PROBLEM DESCRIPTION: Where does the word "conectividad" appear in the data? Copy every line that holds it.

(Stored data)
■ ■ ■

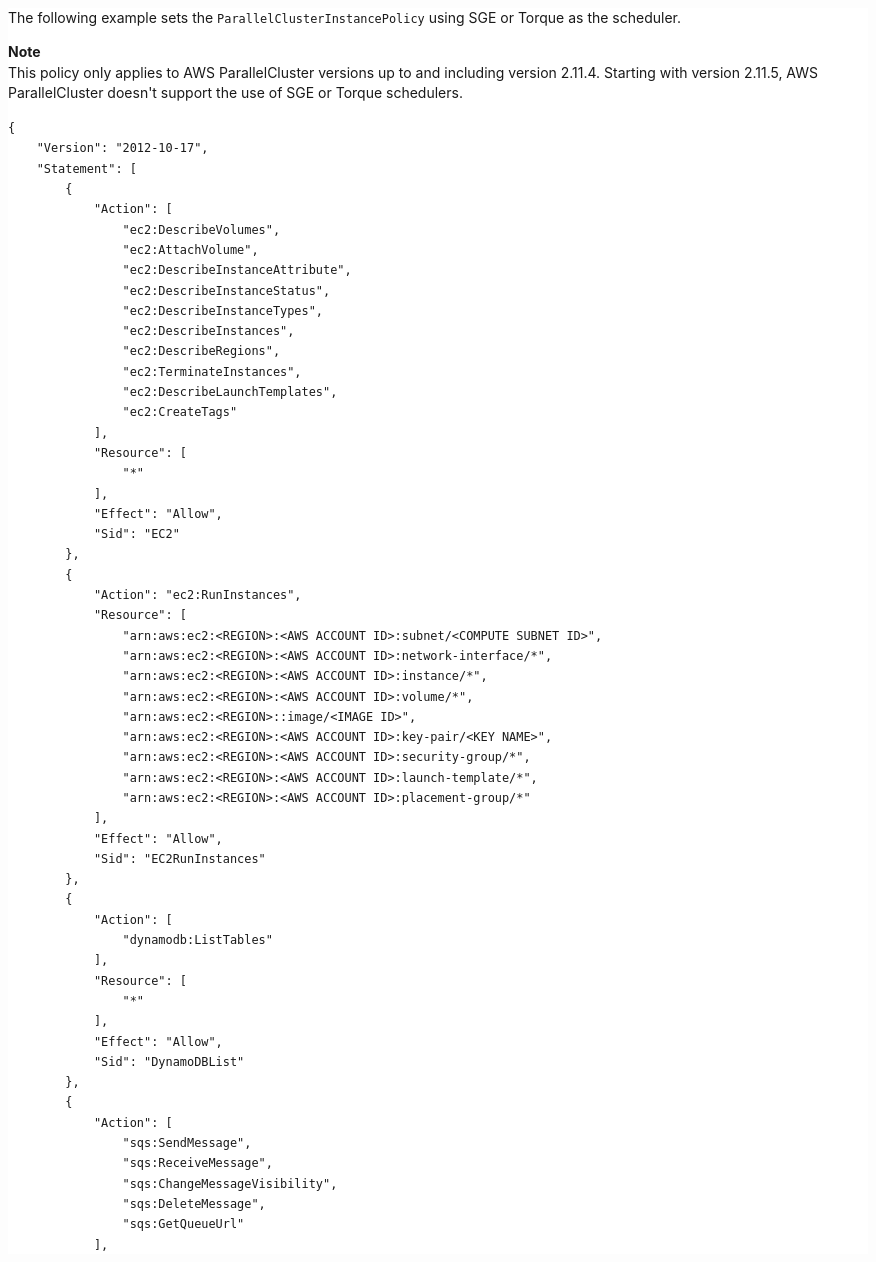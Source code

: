 The following example sets the `ParallelClusterInstancePolicy` using SGE or Torque as the scheduler\.

**Note**  
This policy only applies to AWS ParallelCluster versions up to and including version 2\.11\.4\. Starting with version 2\.11\.5, AWS ParallelCluster doesn't support the use of SGE or Torque schedulers\.

```
{
    "Version": "2012-10-17",
    "Statement": [
        {
            "Action": [
                "ec2:DescribeVolumes",
                "ec2:AttachVolume",
                "ec2:DescribeInstanceAttribute",
                "ec2:DescribeInstanceStatus",
                "ec2:DescribeInstanceTypes",
                "ec2:DescribeInstances",
                "ec2:DescribeRegions",
                "ec2:TerminateInstances",
                "ec2:DescribeLaunchTemplates",
                "ec2:CreateTags"
            ],
            "Resource": [
                "*"
            ],
            "Effect": "Allow",
            "Sid": "EC2"
        },
        {
            "Action": "ec2:RunInstances",
            "Resource": [
                "arn:aws:ec2:<REGION>:<AWS ACCOUNT ID>:subnet/<COMPUTE SUBNET ID>",
                "arn:aws:ec2:<REGION>:<AWS ACCOUNT ID>:network-interface/*",
                "arn:aws:ec2:<REGION>:<AWS ACCOUNT ID>:instance/*",
                "arn:aws:ec2:<REGION>:<AWS ACCOUNT ID>:volume/*",
                "arn:aws:ec2:<REGION>::image/<IMAGE ID>",
                "arn:aws:ec2:<REGION>:<AWS ACCOUNT ID>:key-pair/<KEY NAME>",
                "arn:aws:ec2:<REGION>:<AWS ACCOUNT ID>:security-group/*",
                "arn:aws:ec2:<REGION>:<AWS ACCOUNT ID>:launch-template/*",
                "arn:aws:ec2:<REGION>:<AWS ACCOUNT ID>:placement-group/*"
            ],
            "Effect": "Allow",
            "Sid": "EC2RunInstances"
        },
        {
            "Action": [
                "dynamodb:ListTables"
            ],
            "Resource": [
                "*"
            ],
            "Effect": "Allow",
            "Sid": "DynamoDBList"
        },
        {
            "Action": [
                "sqs:SendMessage",
                "sqs:ReceiveMessage",
                "sqs:ChangeMessageVisibility",
                "sqs:DeleteMessage",
                "sqs:GetQueueUrl"
            ],
```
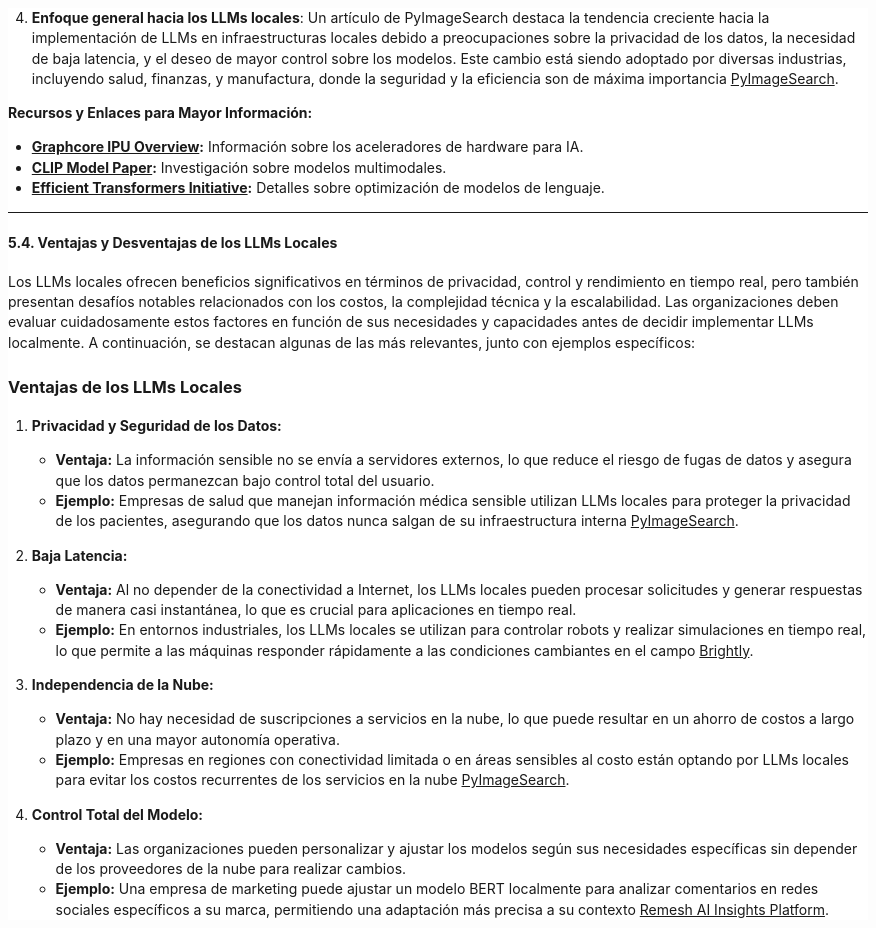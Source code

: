4. **Enfoque general hacia los LLMs locales**: Un artículo de PyImageSearch destaca la tendencia creciente hacia la implementación de LLMs en infraestructuras locales debido a preocupaciones sobre la privacidad de los datos, la necesidad de baja latencia, y el deseo de mayor control sobre los modelos. Este cambio está siendo adoptado por diversas industrias, incluyendo salud, finanzas, y manufactura, donde la seguridad y la eficiencia son de máxima importancia [PyImageSearch](https://pyimagesearch.com/2024/05/13/harnessing-power-at-the-edge-an-introduction-to-local-large-language-models/).

**Recursos y Enlaces para Mayor Información:**

- **[Graphcore IPU Overview](https://www.graphcore.ai/products/ipu):** Información sobre los aceleradores de hardware para IA.
- **[CLIP Model Paper](https://openai.com/research/clip):** Investigación sobre modelos multimodales.
- **[Efficient Transformers Initiative](https://arxiv.org/abs/2009.06732/):** Detalles sobre optimización de modelos de lenguaje.

---

#### **5.4. Ventajas y Desventajas de los LLMs Locales**

Los LLMs locales ofrecen beneficios significativos en términos de privacidad, control y rendimiento en tiempo real, pero también presentan desafíos notables relacionados con los costos, la complejidad técnica y la escalabilidad. Las organizaciones deben evaluar cuidadosamente estos factores en función de sus necesidades y capacidades antes de decidir implementar LLMs localmente. A continuación, se destacan algunas de las más relevantes, junto con ejemplos específicos:

### **Ventajas de los LLMs Locales**

1. **Privacidad y Seguridad de los Datos:**
   - **Ventaja:** La información sensible no se envía a servidores externos, lo que reduce el riesgo de fugas de datos y asegura que los datos permanezcan bajo control total del usuario.
   - **Ejemplo:** Empresas de salud que manejan información médica sensible utilizan LLMs locales para proteger la privacidad de los pacientes, asegurando que los datos nunca salgan de su infraestructura interna [PyImageSearch](https://pyimagesearch.com/2024/05/13/harnessing-power-at-the-edge-an-introduction-to-local-large-language-models/).

2. **Baja Latencia:**
   - **Ventaja:** Al no depender de la conectividad a Internet, los LLMs locales pueden procesar solicitudes y generar respuestas de manera casi instantánea, lo que es crucial para aplicaciones en tiempo real.
   - **Ejemplo:** En entornos industriales, los LLMs locales se utilizan para controlar robots y realizar simulaciones en tiempo real, lo que permite a las máquinas responder rápidamente a las condiciones cambiantes en el campo [Brightly](https://www.brightly.fi/post/how-to-use-llms-to-revolutionize-process-and-machinery-industries).

3. **Independencia de la Nube:**
   - **Ventaja:** No hay necesidad de suscripciones a servicios en la nube, lo que puede resultar en un ahorro de costos a largo plazo y en una mayor autonomía operativa.
   - **Ejemplo:** Empresas en regiones con conectividad limitada o en áreas sensibles al costo están optando por LLMs locales para evitar los costos recurrentes de los servicios en la nube [PyImageSearch](https://pyimagesearch.com/2024/05/13/harnessing-power-at-the-edge-an-introduction-to-local-large-language-models/).

4. **Control Total del Modelo:**
   - **Ventaja:** Las organizaciones pueden personalizar y ajustar los modelos según sus necesidades específicas sin depender de los proveedores de la nube para realizar cambios.
   - **Ejemplo:** Una empresa de marketing puede ajustar un modelo BERT localmente para analizar comentarios en redes sociales específicos a su marca, permitiendo una adaptación más precisa a su contexto [Remesh AI Insights Platform](https://www.remesh.ai/resources/how-large-language-models-llm-are-shaping-the-research-industry-benefits-limitations-risks).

■ ■ ■

SOLUTION TO THIS EXERCISE:
   - **Ventaja:** Al no depender de la conectividad a Internet, los LLMs locales pueden procesar solicitudes y generar respuestas de manera casi instantánea, lo que es crucial para aplicaciones en tiempo real.
   - **Ejemplo:** Empresas en regiones con conectividad limitada o en áreas sensibles al costo están optando por LLMs locales para evitar los costos recurrentes de los servicios en la nube [PyImageSearch](https://pyimagesearch.com/2024/05/13/harnessing-power-at-the-edge-an-introduction-to-local-large-language-models/).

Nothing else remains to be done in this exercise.